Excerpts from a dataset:
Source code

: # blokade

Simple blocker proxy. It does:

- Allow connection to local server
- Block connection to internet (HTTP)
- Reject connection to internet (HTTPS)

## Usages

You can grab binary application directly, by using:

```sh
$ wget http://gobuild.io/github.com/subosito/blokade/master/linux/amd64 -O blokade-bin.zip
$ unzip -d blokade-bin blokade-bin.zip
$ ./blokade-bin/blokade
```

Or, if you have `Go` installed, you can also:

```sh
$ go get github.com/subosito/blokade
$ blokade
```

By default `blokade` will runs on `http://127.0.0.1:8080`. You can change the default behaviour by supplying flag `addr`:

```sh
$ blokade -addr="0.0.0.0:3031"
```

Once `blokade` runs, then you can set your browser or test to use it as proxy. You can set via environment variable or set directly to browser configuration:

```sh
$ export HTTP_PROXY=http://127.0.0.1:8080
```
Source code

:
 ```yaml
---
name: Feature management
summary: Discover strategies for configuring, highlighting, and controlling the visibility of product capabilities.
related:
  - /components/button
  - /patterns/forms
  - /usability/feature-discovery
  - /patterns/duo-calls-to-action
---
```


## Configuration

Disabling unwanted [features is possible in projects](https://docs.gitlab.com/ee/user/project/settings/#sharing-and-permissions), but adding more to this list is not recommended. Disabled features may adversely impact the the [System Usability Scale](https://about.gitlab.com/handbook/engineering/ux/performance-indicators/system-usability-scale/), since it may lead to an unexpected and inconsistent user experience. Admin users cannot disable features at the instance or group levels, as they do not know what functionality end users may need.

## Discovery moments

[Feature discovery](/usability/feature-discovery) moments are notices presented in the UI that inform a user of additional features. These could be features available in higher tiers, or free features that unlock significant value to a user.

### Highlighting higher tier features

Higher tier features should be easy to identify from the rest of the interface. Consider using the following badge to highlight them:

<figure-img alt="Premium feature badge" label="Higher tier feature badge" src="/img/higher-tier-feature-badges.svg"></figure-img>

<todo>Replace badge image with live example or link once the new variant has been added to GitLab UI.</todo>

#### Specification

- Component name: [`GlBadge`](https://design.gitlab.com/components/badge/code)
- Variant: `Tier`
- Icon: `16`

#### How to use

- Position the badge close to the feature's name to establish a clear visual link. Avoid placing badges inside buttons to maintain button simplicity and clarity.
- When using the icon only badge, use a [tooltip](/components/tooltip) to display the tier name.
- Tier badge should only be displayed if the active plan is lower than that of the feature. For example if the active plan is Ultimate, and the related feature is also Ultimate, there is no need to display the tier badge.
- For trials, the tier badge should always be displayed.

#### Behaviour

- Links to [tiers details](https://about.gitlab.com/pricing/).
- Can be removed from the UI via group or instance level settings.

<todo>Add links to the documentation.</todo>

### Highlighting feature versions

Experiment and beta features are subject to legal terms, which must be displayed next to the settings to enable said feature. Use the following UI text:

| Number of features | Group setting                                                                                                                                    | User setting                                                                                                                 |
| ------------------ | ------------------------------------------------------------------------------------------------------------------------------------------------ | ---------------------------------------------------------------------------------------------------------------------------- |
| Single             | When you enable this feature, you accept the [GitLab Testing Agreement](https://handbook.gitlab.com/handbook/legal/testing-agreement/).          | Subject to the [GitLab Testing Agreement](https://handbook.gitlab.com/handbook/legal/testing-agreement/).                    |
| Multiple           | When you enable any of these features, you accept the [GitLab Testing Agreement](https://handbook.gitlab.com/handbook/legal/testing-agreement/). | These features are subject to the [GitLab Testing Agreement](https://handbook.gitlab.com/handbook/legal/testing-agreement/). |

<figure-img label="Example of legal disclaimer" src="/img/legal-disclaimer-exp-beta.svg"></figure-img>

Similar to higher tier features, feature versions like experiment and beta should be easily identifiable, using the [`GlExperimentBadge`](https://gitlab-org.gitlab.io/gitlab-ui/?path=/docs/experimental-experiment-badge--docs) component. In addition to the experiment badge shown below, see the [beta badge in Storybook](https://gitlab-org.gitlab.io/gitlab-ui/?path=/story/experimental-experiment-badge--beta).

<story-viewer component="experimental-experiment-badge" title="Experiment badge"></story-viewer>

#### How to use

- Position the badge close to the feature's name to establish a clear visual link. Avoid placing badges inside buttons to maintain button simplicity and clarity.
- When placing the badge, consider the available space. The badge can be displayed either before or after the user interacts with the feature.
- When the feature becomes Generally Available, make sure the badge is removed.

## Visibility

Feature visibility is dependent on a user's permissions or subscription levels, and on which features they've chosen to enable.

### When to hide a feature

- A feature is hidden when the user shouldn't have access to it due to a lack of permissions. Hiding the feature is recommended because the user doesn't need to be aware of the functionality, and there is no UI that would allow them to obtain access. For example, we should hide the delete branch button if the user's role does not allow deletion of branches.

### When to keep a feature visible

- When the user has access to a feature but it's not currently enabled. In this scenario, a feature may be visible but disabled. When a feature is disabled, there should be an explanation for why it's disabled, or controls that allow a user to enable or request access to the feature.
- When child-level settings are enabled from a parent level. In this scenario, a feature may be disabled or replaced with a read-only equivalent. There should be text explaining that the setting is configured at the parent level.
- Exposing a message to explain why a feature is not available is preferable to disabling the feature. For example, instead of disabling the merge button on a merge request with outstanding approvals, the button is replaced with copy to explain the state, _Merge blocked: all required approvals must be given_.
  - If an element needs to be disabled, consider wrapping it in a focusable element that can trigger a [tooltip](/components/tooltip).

_How to complete this task_
The answer must be the complete set of entries, retyped exactly.

_Answer_
Source code

: # blokade

Simple blocker proxy. It does:

- Allow connection to local server
- Block connection to internet (HTTP)
- Reject connection to internet (HTTPS)

## Usages

You can grab binary application directly, by using:

```sh
$ wget http://gobuild.io/github.com/subosito/blokade/master/linux/amd64 -O blokade-bin.zip
$ unzip -d blokade-bin blokade-bin.zip
$ ./blokade-bin/blokade
```

Or, if you have `Go` installed, you can also:

```sh
$ go get github.com/subosito/blokade
$ blokade
```

By default `blokade` will runs on `http://127.0.0.1:8080`. You can change the default behaviour by supplying flag `addr`:

```sh
$ blokade -addr="0.0.0.0:3031"
```

Once `blokade` runs, then you can set your browser or test to use it as proxy. You can set via environment variable or set directly to browser configuration:

```sh
$ export HTTP_PROXY=http://127.0.0.1:8080
```
Source code

:
 ```yaml
---
name: Feature management
summary: Discover strategies for configuring, highlighting, and controlling the visibility of product capabilities.
related:
  - /components/button
  - /patterns/forms
  - /usability/feature-discovery
  - /patterns/duo-calls-to-action
---
```


## Configuration

Disabling unwanted [features is possible in projects](https://docs.gitlab.com/ee/user/project/settings/#sharing-and-permissions), but adding more to this list is not recommended. Disabled features may adversely impact the the [System Usability Scale](https://about.gitlab.com/handbook/engineering/ux/performance-indicators/system-usability-scale/), since it may lead to an unexpected and inconsistent user experience. Admin users cannot disable features at the instance or group levels, as they do not know what functionality end users may need.

## Discovery moments

[Feature discovery](/usability/feature-discovery) moments are notices presented in the UI that inform a user of additional features. These could be features available in higher tiers, or free features that unlock significant value to a user.

### Highlighting higher tier features

Higher tier features should be easy to identify from the rest of the interface. Consider using the following badge to highlight them:

<figure-img alt="Premium feature badge" label="Higher tier feature badge" src="/img/higher-tier-feature-badges.svg"></figure-img>

<todo>Replace badge image with live example or link once the new variant has been added to GitLab UI.</todo>

#### Specification

- Component name: [`GlBadge`](https://design.gitlab.com/components/badge/code)
- Variant: `Tier`
- Icon: `16`

#### How to use

- Position the badge close to the feature's name to establish a clear visual link. Avoid placing badges inside buttons to maintain button simplicity and clarity.
- When using the icon only badge, use a [tooltip](/components/tooltip) to display the tier name.
- Tier badge should only be displayed if the active plan is lower than that of the feature. For example if the active plan is Ultimate, and the related feature is also Ultimate, there is no need to display the tier badge.
- For trials, the tier badge should always be displayed.

#### Behaviour

- Links to [tiers details](https://about.gitlab.com/pricing/).
- Can be removed from the UI via group or instance level settings.

<todo>Add links to the documentation.</todo>

### Highlighting feature versions

Experiment and beta features are subject to legal terms, which must be displayed next to the settings to enable said feature. Use the following UI text:

| Number of features | Group setting                                                                                                                                    | User setting                                                                                                                 |
| ------------------ | ------------------------------------------------------------------------------------------------------------------------------------------------ | ---------------------------------------------------------------------------------------------------------------------------- |
| Single             | When you enable this feature, you accept the [GitLab Testing Agreement](https://handbook.gitlab.com/handbook/legal/testing-agreement/).          | Subject to the [GitLab Testing Agreement](https://handbook.gitlab.com/handbook/legal/testing-agreement/).                    |
| Multiple           | When you enable any of these features, you accept the [GitLab Testing Agreement](https://handbook.gitlab.com/handbook/legal/testing-agreement/). | These features are subject to the [GitLab Testing Agreement](https://handbook.gitlab.com/handbook/legal/testing-agreement/). |

<figure-img label="Example of legal disclaimer" src="/img/legal-disclaimer-exp-beta.svg"></figure-img>

Similar to higher tier features, feature versions like experiment and beta should be easily identifiable, using the [`GlExperimentBadge`](https://gitlab-org.gitlab.io/gitlab-ui/?path=/docs/experimental-experiment-badge--docs) component. In addition to the experiment badge shown below, see the [beta badge in Storybook](https://gitlab-org.gitlab.io/gitlab-ui/?path=/story/experimental-experiment-badge--beta).

<story-viewer component="experimental-experiment-badge" title="Experiment badge"></story-viewer>

#### How to use

- Position the badge close to the feature's name to establish a clear visual link. Avoid placing badges inside buttons to maintain button simplicity and clarity.
- When placing the badge, consider the available space. The badge can be displayed either before or after the user interacts with the feature.
- When the feature becomes Generally Available, make sure the badge is removed.

## Visibility

Feature visibility is dependent on a user's permissions or subscription levels, and on which features they've chosen to enable.

### When to hide a feature

- A feature is hidden when the user shouldn't have access to it due to a lack of permissions. Hiding the feature is recommended because the user doesn't need to be aware of the functionality, and there is no UI that would allow them to obtain access. For example, we should hide the delete branch button if the user's role does not allow deletion of branches.

### When to keep a feature visible

- When the user has access to a feature but it's not currently enabled. In this scenario, a feature may be visible but disabled. When a feature is disabled, there should be an explanation for why it's disabled, or controls that allow a user to enable or request access to the feature.
- When child-level settings are enabled from a parent level. In this scenario, a feature may be disabled or replaced with a read-only equivalent. There should be text explaining that the setting is configured at the parent level.
- Exposing a message to explain why a feature is not available is preferable to disabling the feature. For example, instead of disabling the merge button on a merge request with outstanding approvals, the button is replaced with copy to explain the state, _Merge blocked: all required approvals must be given_.
  - If an element needs to be disabled, consider wrapping it in a focusable element that can trigger a [tooltip](/components/tooltip).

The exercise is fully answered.